High-strength self-compacting alkali-activated concrete produced with fly ash and steel slag: rheological behavior and mixing rheology comparisons with a Portland cement concrete

Abstract

The construction industry has recently seen a growing demand for sustainable materials. Alkali-activated binders (AAB) have emerged as a viable alternative to Portland cement-based materials. This study investigates the influences of the composition and mixing methods on the rheological and mechanical properties of an alkali-activated concrete (AAC) based on fly ash (FA) and steel slag (SS), compared to a reference Portland cement concrete (PCC) with equivalent volume fractions of aggregate and paste.
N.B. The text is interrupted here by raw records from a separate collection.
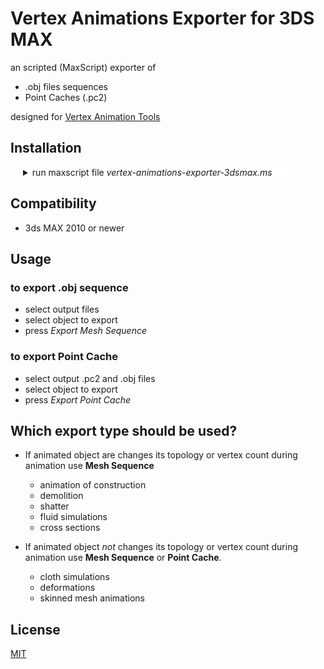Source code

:  
# Vertex Animations Exporter for 3DS MAX

 an scripted (MaxScript) exporter of 
 * .obj files sequences 
 * Point Caches (.pc2) 
 

 designed for  [Vertex Animation Tools](http://u3d.as/1iJP)  

## Installation
 
 <details style=" background-color:white; padding-left: 10px; margin-left: 10px; margin-right: 60px;" >
  <summary>  run maxscript file <i>vertex-animations-exporter-3dsmax.ms</i>  </summary>

 ![alt text](https://polyflow.xyz/content/vertex-animation-tools/vertex-animations-exporter-3dsmax-runscript-gif.gif)

</details>

## Compatibility
* 3ds MAX 2010 or newer


## Usage

### to export .obj sequence
* select output files
* select object to export
* press _Export Mesh Sequence_

### to export Point Cache  
* select output .pc2 and .obj files
* select object to export
* press _Export Point Cache_

## Which export type should be used?

* If animated object are changes its topology or vertex count during animation use **Mesh Sequence**  
    * animation of construction
    * demolition
    * shatter
    * fluid simulations
    * cross sections

* If animated object *not* changes its topology or vertex count during animation use **Mesh Sequence** or **Point Cache**. 
    * cloth simulations 
    * deformations 
    * skinned mesh animations 
 

 

## License
[MIT](https://choosealicense.com/licenses/mit/)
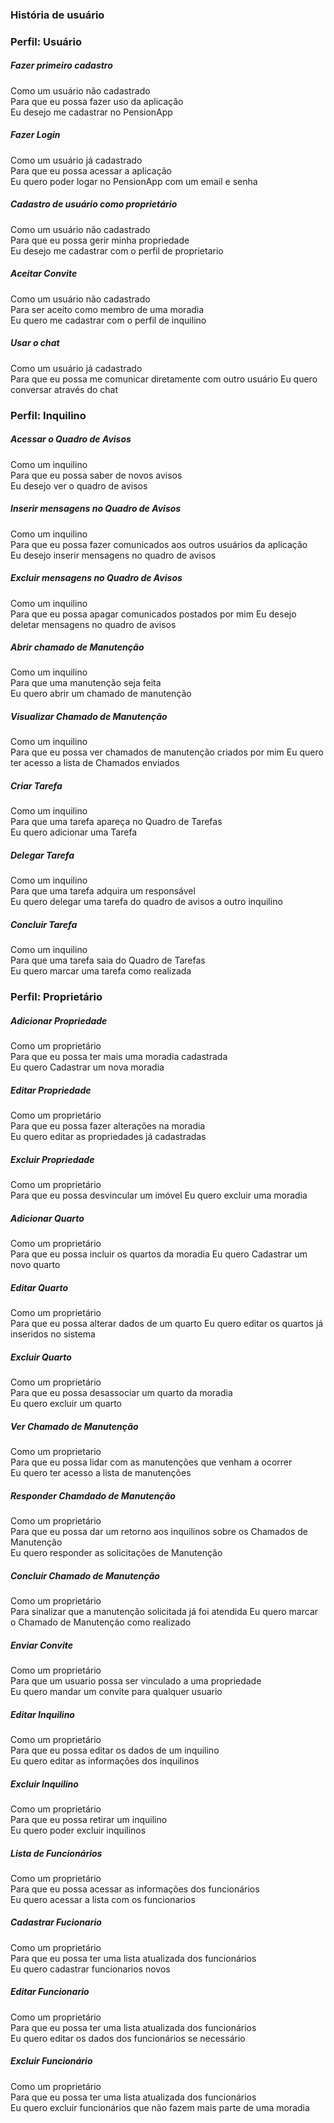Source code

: ### História de usuário

### Perfil: Usuário

##### Fazer primeiro cadastro   
Como um usuário não cadastrado  
Para que eu possa fazer uso da aplicação  
Eu desejo me cadastrar no PensionApp  

##### Fazer Login
Como um usuário já cadastrado  
Para que eu possa acessar a aplicação  
Eu quero poder logar no PensionApp com um email e senha  

##### Cadastro de usuário como proprietário
Como um usuário não cadastrado  
Para que eu possa gerir minha propriedade  
Eu desejo me cadastrar com o perfil de proprietario  

##### Aceitar Convite
Como um usuário não cadastrado  
Para ser aceito como membro de uma moradia  
Eu quero me cadastrar com o perfil de inquilino  

##### Usar o chat
Como um usuário já cadastrado  
Para que eu possa me comunicar diretamente com outro usuário
Eu quero conversar através do chat  

### Perfil: Inquilino

##### Acessar o Quadro de Avisos  
Como um inquilino  
Para que eu possa saber de novos avisos  
Eu desejo ver o quadro de avisos  

##### Inserir mensagens no Quadro de Avisos
Como um inquilino  
Para que eu possa fazer comunicados aos outros usuários da aplicação  
Eu desejo inserir mensagens no quadro de avisos  

##### Excluir mensagens no Quadro de Avisos
Como um inquilino  
Para que eu possa apagar comunicados postados por mim
Eu desejo deletar mensagens no quadro de avisos  

##### Abrir chamado de Manutenção
Como um inquilino  
Para que uma manutenção seja feita  
Eu quero abrir um chamado de manutenção

##### Visualizar Chamado de Manutenção
Como um inquilino  
Para que eu possa ver chamados de manutenção criados por mim
Eu quero ter acesso a lista de Chamados enviados  

##### Criar Tarefa
Como um inquilino  
Para que uma tarefa apareça no Quadro de Tarefas  
Eu quero adicionar uma Tarefa  

##### Delegar Tarefa
Como um inquilino  
Para que uma tarefa adquira um responsável  
Eu quero delegar uma tarefa do quadro de avisos a outro inquilino  

##### Concluir Tarefa
Como um inquilino  
Para que uma tarefa saia do Quadro de Tarefas  
Eu quero marcar uma tarefa como realizada  

### Perfil: Proprietário

##### Adicionar Propriedade
Como um proprietário  
Para que eu possa ter mais uma moradia cadastrada  
Eu quero Cadastrar um nova moradia  

##### Editar Propriedade
Como um proprietário  
Para que eu possa fazer alterações na moradia  
Eu quero editar as propriedades já cadastradas  

##### Excluir Propriedade
Como um proprietário  
Para que eu possa desvincular um imóvel 
Eu quero excluir uma moradia  

##### Adicionar Quarto
Como um proprietário  
Para que eu possa incluir os quartos da moradia
Eu quero Cadastrar um novo quarto

##### Editar Quarto
Como um proprietário  
Para que eu possa alterar dados de um quarto 
Eu quero editar os quartos já inseridos no sistema  

##### Excluir Quarto
Como um proprietário  
Para que eu possa desassociar um quarto da moradia  
Eu quero excluir um quarto  

##### Ver Chamado de Manutenção
Como um proprietario  
Para que eu possa lidar com as manutenções que venham a ocorrer  
Eu quero ter acesso a lista de manutenções  

##### Responder Chamdado de Manutenção
Como um proprietário  
Para que eu possa dar um retorno aos inquilinos sobre os Chamados de Manutenção  
Eu quero responder as solicitações de Manutenção  

##### Concluir Chamado de Manutenção
Como um proprietário  
Para sinalizar que a manutenção solicitada já foi atendida
Eu quero marcar o Chamado de Manutenção como realizado 

##### Enviar Convite
Como um proprietário  
Para que um usuario possa ser vinculado a uma propriedade  
Eu quero mandar um convite para qualquer usuario  

##### Editar Inquilino
Como um proprietário  
Para que eu possa editar os dados de um inquilino  
Eu quero editar as informações dos inquilinos  

##### Excluir Inquilino
Como um proprietário  
Para que eu possa retirar um inquilino  
Eu quero poder excluir inquilinos  

##### Lista de Funcionários
Como um proprietário  
Para que eu possa acessar as informações dos funcionários  
Eu quero acessar a lista com os funcionarios  

##### Cadastrar Fucionario
Como um proprietário  
Para que eu possa ter uma lista atualizada dos funcionários  
Eu quero cadastrar funcionarios novos  

##### Editar Funcionario
Como um proprietário  
Para que eu possa ter uma lista atualizada dos funcionários  
Eu quero editar os dados dos funcionários se necessário  

##### Excluir Funcionário
Como um proprietário  
Para que eu possa ter uma lista atualizada dos funcionários  
Eu quero excluir funcionários que não fazem mais parte de uma moradia  

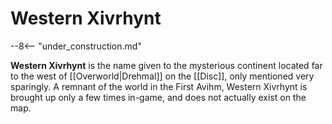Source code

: # Western Xivrhynt

--8<-- "under_construction.md"

**Western Xivrhynt** is the name given to the mysterious continent located far to the west of [[Overworld|Drehmal]] on the [[Disc]], only mentioned very sparingly. A remnant of the world in the First Avihm, Western Xivrhynt is brought up only a few times in-game, and does not actually exist on the map.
Two mixing methods were examined: a free fall mixer and a planetary mixer that also functions as a rheometer. In the fresh state, the performance of concretes was assessed, focusing on rheological parameters such as mixing energy, maximum torque, and equivalent apparent viscosity indicator. In the hardened state, compressive strength tests were conducted. Pseudoplastic rheological model effectively described AAC behavior, while the Bingham model better characterized PCC. AAC demonstrated high passing ability and extended flow time, with flow behavior significantly influenced by the mixing process. Rheological analysis revealed that AAC required five times more mixing energy and exhibited greater equivalent apparent viscosity indicator compared to PCC. Additionally, AAC achieved higher compressive strength than PCC, which presented values from 34 to 43 MPa (PCC) depending on curing conditions. Thermal curing increased compressive strength by nearly 60 % at 28 days for AAC, from 48.6 MPa to 76.8 MPa. Furthermore, the mixing procedure influenced the fresh and hardened properties of both AAC and PCC, though PCC exhibited only minor variations. Mixing methods with higher energy input led to improved compressive strength.